(Instructions for the task) Scan the material below for lines with the string "PSyclone". State how many there are and nothing else.

....

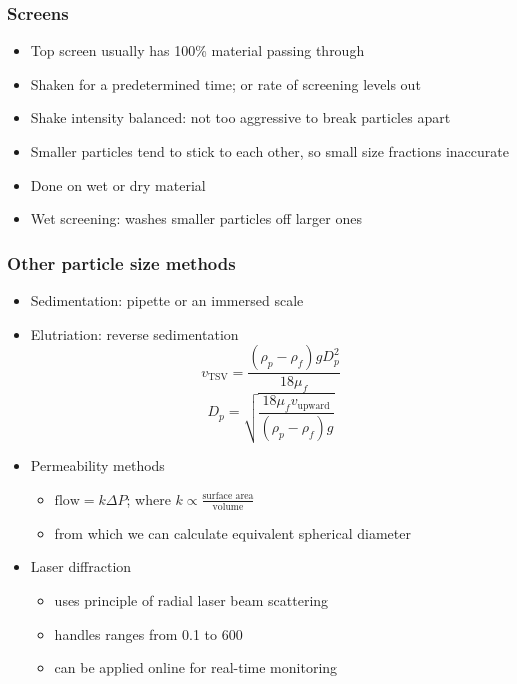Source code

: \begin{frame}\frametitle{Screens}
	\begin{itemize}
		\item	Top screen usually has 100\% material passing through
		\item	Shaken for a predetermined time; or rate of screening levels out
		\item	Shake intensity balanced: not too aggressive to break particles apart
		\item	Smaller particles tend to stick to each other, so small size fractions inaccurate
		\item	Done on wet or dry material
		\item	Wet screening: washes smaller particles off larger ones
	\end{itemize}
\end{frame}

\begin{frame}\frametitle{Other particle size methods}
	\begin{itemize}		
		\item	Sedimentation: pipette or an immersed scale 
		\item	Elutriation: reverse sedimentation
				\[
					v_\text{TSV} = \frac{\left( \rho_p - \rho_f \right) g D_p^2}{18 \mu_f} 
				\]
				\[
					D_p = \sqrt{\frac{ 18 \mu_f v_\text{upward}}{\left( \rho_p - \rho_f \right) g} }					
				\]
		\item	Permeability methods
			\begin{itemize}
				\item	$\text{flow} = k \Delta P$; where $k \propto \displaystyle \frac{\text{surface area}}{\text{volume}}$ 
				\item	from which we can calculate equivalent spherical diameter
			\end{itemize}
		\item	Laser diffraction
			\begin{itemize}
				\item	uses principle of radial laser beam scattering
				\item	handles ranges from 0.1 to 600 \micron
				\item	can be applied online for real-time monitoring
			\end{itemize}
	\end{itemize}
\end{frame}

....

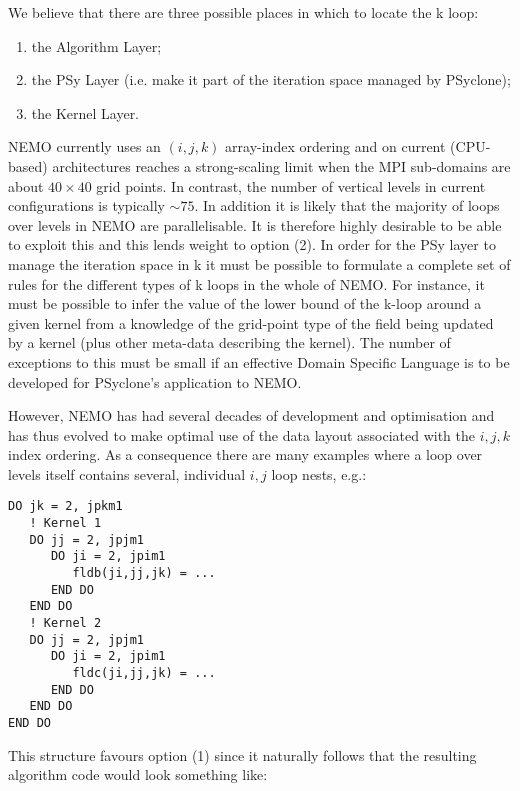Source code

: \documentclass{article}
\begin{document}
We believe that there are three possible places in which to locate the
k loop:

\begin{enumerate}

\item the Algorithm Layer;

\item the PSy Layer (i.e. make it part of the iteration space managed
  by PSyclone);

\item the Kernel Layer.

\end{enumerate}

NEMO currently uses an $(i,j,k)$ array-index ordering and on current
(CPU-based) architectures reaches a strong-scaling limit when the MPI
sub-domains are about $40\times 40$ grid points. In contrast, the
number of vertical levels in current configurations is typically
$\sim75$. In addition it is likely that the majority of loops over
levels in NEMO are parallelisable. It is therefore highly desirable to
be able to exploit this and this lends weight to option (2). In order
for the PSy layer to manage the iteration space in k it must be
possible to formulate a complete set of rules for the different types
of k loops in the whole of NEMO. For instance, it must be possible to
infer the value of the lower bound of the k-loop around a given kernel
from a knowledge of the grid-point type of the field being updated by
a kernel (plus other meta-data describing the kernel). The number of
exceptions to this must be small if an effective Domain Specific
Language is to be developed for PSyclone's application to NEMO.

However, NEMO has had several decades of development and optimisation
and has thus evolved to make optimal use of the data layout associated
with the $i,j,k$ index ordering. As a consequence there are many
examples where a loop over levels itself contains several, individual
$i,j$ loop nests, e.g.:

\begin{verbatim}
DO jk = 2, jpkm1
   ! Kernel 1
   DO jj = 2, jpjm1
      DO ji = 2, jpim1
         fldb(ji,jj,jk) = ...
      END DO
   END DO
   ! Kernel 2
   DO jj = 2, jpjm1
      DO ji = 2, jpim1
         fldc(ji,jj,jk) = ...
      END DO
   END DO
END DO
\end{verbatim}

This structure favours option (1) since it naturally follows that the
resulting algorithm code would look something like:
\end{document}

....

(The answer) 2